Ambassadors of the two countries called for a hasty Security Council consultation earlier today to try to schedule a public debate — a procedure that remotely resembles the Congressional filibuster — before any vote could takes place.

“We don’t want to be obstructionist, we don’t to delay anything, we just want to have a political debate,” Brazil’s ambassador here, Maria Viotti, told me after today’s session. Until now “there has been only a technical debate on the resolution,” she said. “We think that this issue is a broader issue, a political issue.”

Several Western envoys said they expected the vote to take place Wednesday, or “this week,” as the American ambassador here, Susan Rice, said.

Not so fast, retorted Ms. Viotti. “We don’t want to discuss the [sanctions] resolution, we want to discuss the issue in a broader context,” she said.

Nevertheless, the latest maneuvering represents an admission of sort by the two countries that a new round of Iran sanctions is inevitable.
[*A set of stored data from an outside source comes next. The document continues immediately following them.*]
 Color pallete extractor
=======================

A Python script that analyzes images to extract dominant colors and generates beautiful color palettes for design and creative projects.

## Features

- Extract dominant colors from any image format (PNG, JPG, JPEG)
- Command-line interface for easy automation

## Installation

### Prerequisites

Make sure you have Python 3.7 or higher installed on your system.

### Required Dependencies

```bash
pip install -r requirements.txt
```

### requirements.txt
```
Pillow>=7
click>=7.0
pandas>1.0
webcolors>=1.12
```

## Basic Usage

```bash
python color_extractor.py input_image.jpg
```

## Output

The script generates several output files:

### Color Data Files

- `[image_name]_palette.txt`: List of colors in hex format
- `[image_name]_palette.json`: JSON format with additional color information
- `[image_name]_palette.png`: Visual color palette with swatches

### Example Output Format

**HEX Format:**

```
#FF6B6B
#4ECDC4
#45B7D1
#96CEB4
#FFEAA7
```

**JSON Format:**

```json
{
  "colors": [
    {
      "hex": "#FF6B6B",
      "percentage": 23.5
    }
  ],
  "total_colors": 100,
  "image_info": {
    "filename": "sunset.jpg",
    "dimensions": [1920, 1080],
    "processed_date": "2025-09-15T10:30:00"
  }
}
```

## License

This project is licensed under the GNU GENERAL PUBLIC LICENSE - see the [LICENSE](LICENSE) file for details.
The five permanent council members and Germany agreed on a much-compromised American sanctions package last month. They finally coalesced around the new package only after President Lula and Prime Minister Erdogan embraced President Ahmadinejad a day earlier, announcing a diplomatic solution that was supposed to stop the sanctions drive at Turtle Bay.

Since then, the ambassadors representing the two countries here insisted that they were not even “engaged” with other council members on the sanctions talks. Ms. Valiotti repeated that trope to me as late as last week. But today, when I asked if they’re now finally engaged in council discussions, she said, “We will be, tomorrow.”

The last-ditch efforts show how far the Obama administration has strayed from its earlier intent to impose “crippling sanctions” on Iran. After a whole year in an attempt to talk the Tehran mullahs out of building atomic bombs, Washington circulated its original ideas for sanctions to council members back in February. But as winter turned to spring, and soon to summer, and as resistance from China and Russia persisted in backroom consultations, the original sanctions package was much diluted.

Most ominously, Russia was exempted from a proposed embargo on relevant weapons. Under the current proposed sanctions package, Moscow would be able to sell Iran dozens of S-300 surface-to-air missiles, which can hamper any plan to conduct a military assault on Iran’s nuclear facilities from above.

Just as worrisome, after three sanctions resolutions that the Security Council has imposed on Iran during President Bush’s tenure at the White House, the current proposed round is expected, for the first time, to be passed by a truly divided council. Ankara, Brasilia, and Beirut have yet to declare whether they would vote against the resolution or merely abstain, but they indicate that they do not intend to support the sanctions. In the aftermath of the council resolution’s passage, several Iran-enablers beyond Turkey, Brazil, and Lebanon could yet declare that the resolution does not apply to them.

Mr. Obama, who came in promising to “heal” the rift that his “unilateral” predecessor opened with the rest of the world, will end up with pronounced divisions at the most prominent international body, over the most important foreign policy matter of his presidency to date. The comparison will make Mr. Bush seem like a world “uniter.”